## WORK INSTRUCTIONS
Find all lines with the word "DoxyCompactItemize" in the material, then copy them.

## DATASET
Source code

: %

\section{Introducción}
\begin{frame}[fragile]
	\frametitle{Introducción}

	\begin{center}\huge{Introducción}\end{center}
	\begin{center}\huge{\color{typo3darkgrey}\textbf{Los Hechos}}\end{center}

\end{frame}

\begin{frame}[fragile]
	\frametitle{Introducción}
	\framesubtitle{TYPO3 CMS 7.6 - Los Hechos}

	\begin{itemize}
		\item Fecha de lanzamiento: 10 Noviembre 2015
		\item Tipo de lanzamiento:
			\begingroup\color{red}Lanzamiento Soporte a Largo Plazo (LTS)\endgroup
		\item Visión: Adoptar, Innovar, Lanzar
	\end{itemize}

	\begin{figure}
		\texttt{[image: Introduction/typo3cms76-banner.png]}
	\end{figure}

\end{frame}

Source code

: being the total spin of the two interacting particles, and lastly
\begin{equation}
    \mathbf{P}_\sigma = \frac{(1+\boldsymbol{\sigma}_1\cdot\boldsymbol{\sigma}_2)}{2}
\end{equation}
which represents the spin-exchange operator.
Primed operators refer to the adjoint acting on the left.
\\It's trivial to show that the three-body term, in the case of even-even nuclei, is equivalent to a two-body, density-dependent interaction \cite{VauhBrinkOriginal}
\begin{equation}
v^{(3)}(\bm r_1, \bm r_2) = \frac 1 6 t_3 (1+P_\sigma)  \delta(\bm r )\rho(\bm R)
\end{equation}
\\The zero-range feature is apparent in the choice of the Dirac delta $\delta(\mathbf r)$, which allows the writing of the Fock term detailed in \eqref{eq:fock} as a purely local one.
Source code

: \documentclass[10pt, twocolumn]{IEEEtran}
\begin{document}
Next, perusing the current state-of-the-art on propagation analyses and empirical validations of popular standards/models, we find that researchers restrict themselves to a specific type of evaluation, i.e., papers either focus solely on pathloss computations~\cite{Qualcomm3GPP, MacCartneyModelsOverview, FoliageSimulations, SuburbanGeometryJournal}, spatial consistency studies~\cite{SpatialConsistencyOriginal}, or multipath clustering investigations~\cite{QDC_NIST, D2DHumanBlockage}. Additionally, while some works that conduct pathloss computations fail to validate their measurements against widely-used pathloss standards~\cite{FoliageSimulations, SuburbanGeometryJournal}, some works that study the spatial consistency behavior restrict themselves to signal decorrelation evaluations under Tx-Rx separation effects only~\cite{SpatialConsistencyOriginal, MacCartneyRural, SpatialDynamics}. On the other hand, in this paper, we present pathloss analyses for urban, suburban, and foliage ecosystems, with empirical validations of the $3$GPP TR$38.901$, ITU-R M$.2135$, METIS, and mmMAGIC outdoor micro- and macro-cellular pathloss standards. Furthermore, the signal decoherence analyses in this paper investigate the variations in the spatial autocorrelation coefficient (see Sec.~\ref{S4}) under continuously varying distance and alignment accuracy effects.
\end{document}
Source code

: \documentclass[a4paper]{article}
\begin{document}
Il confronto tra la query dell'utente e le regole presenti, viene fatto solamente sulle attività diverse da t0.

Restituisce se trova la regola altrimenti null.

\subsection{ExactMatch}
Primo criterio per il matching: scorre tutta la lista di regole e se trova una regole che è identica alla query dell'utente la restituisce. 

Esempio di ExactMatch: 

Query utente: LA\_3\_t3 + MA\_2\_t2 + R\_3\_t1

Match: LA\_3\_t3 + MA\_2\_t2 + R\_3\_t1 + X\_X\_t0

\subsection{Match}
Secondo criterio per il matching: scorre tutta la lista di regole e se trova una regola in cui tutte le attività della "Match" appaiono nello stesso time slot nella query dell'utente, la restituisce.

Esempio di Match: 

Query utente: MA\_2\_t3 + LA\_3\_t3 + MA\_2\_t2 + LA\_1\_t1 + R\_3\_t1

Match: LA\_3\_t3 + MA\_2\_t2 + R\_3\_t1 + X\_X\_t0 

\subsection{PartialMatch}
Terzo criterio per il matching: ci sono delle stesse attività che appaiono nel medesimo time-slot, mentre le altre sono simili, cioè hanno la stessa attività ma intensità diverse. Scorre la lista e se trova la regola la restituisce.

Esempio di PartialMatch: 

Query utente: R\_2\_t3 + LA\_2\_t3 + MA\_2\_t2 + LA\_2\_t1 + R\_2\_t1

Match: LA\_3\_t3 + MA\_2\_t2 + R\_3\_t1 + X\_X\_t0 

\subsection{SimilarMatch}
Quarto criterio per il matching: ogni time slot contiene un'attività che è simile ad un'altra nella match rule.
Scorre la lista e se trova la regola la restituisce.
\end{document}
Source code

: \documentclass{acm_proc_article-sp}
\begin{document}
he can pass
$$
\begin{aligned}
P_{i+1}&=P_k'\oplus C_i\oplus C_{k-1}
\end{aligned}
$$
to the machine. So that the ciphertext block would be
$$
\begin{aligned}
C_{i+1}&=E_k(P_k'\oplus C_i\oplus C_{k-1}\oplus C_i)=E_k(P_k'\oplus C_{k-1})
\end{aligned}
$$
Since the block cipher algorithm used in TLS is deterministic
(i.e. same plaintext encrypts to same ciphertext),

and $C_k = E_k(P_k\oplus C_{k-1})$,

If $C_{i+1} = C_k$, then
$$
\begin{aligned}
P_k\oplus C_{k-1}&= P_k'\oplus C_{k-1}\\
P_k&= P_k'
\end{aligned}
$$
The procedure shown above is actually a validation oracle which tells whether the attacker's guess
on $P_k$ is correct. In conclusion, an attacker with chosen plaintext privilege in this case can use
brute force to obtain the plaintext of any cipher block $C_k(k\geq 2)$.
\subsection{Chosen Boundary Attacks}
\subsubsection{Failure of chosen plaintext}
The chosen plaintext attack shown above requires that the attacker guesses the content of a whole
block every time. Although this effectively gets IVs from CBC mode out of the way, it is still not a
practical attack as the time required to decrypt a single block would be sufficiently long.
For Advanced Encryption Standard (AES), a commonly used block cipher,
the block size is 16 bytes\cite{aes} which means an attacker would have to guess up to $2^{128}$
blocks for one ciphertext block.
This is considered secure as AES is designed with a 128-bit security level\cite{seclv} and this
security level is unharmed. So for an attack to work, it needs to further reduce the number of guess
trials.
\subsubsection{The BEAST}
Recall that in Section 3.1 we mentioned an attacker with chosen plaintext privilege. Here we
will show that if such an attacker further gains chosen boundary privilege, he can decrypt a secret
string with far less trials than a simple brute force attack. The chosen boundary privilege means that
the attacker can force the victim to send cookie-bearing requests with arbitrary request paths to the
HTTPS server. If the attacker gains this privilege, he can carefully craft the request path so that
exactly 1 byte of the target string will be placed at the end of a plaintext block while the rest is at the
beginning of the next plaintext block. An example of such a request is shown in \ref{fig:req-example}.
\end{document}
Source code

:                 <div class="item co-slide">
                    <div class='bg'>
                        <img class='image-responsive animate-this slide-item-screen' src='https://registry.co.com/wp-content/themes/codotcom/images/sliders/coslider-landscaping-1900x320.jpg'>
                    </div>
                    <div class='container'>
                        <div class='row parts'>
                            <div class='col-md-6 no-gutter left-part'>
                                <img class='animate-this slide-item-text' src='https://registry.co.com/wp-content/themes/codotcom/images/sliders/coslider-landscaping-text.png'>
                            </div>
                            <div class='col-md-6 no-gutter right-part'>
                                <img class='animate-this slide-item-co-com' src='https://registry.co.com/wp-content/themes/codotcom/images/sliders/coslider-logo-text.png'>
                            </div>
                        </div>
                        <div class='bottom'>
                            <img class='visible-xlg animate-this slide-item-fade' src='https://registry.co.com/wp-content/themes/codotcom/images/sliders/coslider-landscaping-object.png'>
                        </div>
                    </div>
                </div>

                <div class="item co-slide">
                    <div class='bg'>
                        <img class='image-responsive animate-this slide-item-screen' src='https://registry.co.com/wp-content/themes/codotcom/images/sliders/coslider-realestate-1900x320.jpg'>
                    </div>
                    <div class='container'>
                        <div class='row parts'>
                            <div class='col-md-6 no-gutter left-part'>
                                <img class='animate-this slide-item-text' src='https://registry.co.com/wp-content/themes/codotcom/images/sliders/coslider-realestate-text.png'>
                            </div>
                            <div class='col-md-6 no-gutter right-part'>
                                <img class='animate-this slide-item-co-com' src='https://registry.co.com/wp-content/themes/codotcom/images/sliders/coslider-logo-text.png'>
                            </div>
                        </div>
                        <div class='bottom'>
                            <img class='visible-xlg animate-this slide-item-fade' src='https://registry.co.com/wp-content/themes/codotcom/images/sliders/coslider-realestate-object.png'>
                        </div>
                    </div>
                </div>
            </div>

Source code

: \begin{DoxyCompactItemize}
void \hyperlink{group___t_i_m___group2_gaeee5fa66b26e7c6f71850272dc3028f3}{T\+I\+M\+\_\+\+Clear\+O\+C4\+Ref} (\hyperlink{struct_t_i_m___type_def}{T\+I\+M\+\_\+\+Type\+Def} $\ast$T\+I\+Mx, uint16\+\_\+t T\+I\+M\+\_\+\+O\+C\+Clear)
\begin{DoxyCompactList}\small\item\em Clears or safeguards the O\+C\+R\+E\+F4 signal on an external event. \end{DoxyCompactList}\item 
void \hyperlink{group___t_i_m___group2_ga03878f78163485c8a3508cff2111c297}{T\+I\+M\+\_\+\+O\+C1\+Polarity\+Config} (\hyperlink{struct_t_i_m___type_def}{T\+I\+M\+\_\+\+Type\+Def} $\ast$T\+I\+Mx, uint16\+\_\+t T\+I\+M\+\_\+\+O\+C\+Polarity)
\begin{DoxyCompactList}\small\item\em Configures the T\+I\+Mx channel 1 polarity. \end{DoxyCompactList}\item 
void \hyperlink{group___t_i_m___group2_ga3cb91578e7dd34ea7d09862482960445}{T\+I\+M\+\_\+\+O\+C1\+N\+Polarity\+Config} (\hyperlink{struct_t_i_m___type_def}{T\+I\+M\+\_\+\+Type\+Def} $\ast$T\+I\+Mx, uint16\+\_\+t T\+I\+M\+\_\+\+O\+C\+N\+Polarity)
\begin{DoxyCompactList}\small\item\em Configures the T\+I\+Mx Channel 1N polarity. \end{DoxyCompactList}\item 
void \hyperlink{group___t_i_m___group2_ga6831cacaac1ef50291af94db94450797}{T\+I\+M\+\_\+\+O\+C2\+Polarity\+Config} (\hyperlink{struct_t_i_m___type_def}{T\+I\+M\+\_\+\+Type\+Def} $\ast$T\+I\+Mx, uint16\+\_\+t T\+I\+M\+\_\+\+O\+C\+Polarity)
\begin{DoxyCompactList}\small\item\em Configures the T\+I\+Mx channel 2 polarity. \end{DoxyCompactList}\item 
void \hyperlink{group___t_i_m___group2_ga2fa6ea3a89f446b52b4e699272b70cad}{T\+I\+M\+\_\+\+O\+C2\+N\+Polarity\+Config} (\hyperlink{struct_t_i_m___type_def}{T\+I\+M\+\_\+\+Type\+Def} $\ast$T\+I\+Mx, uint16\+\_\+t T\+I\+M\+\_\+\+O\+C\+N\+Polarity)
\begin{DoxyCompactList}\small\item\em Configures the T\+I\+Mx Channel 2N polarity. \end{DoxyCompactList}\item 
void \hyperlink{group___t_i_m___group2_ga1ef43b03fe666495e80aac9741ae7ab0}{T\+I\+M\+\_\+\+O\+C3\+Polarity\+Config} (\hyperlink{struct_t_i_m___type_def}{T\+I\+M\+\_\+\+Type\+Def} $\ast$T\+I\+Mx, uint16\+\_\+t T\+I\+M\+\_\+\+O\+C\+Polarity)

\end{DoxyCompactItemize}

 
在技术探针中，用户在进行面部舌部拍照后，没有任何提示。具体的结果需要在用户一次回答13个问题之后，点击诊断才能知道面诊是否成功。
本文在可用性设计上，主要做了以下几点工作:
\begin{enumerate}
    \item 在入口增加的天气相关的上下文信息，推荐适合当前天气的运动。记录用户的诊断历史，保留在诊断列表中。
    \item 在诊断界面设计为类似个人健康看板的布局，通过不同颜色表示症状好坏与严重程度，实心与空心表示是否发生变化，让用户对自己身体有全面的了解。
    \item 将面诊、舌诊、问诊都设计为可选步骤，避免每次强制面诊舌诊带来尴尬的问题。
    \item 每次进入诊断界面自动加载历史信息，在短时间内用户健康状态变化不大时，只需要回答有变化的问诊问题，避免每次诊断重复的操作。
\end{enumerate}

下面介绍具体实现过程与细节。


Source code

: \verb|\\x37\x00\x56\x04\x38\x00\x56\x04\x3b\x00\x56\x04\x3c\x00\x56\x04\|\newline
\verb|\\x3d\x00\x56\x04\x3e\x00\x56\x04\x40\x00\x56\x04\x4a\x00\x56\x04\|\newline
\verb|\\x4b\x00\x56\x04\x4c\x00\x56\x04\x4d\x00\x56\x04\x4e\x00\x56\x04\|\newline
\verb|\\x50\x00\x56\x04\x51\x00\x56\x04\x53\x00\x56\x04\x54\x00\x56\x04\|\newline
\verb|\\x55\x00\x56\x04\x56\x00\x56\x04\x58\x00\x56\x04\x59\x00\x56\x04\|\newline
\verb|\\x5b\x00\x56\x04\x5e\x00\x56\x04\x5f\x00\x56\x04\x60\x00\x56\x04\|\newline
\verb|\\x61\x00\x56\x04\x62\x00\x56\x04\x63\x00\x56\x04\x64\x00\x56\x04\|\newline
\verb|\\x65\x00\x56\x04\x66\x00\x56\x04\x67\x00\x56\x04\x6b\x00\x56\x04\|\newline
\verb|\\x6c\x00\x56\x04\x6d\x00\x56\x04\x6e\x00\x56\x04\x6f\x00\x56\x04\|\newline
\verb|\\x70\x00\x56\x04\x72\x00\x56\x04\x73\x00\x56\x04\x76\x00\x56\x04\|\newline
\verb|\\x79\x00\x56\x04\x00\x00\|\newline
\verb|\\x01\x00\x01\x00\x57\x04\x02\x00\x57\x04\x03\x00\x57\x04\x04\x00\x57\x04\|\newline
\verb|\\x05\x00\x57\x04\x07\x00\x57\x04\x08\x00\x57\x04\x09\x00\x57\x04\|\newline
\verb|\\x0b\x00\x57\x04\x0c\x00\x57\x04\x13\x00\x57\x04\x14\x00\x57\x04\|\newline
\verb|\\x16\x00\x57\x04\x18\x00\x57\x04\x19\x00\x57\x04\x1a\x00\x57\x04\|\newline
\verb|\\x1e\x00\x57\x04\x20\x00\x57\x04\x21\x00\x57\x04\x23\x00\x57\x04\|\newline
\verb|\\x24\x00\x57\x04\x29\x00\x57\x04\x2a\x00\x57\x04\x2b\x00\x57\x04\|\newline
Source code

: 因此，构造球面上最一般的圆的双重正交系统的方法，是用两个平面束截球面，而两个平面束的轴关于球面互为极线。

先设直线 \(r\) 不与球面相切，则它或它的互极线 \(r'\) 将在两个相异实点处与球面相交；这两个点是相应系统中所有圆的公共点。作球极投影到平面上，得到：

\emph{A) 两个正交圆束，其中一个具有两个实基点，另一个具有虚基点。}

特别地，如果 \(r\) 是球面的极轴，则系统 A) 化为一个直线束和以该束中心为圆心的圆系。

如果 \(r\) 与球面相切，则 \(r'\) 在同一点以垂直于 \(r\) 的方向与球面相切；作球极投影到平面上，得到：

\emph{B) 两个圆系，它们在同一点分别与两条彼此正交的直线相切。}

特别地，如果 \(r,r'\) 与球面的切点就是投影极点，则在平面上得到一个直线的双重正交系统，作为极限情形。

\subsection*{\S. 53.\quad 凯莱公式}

## RESPONSE AREA
: \begin{DoxyCompactItemize}
\end{DoxyCompactItemize}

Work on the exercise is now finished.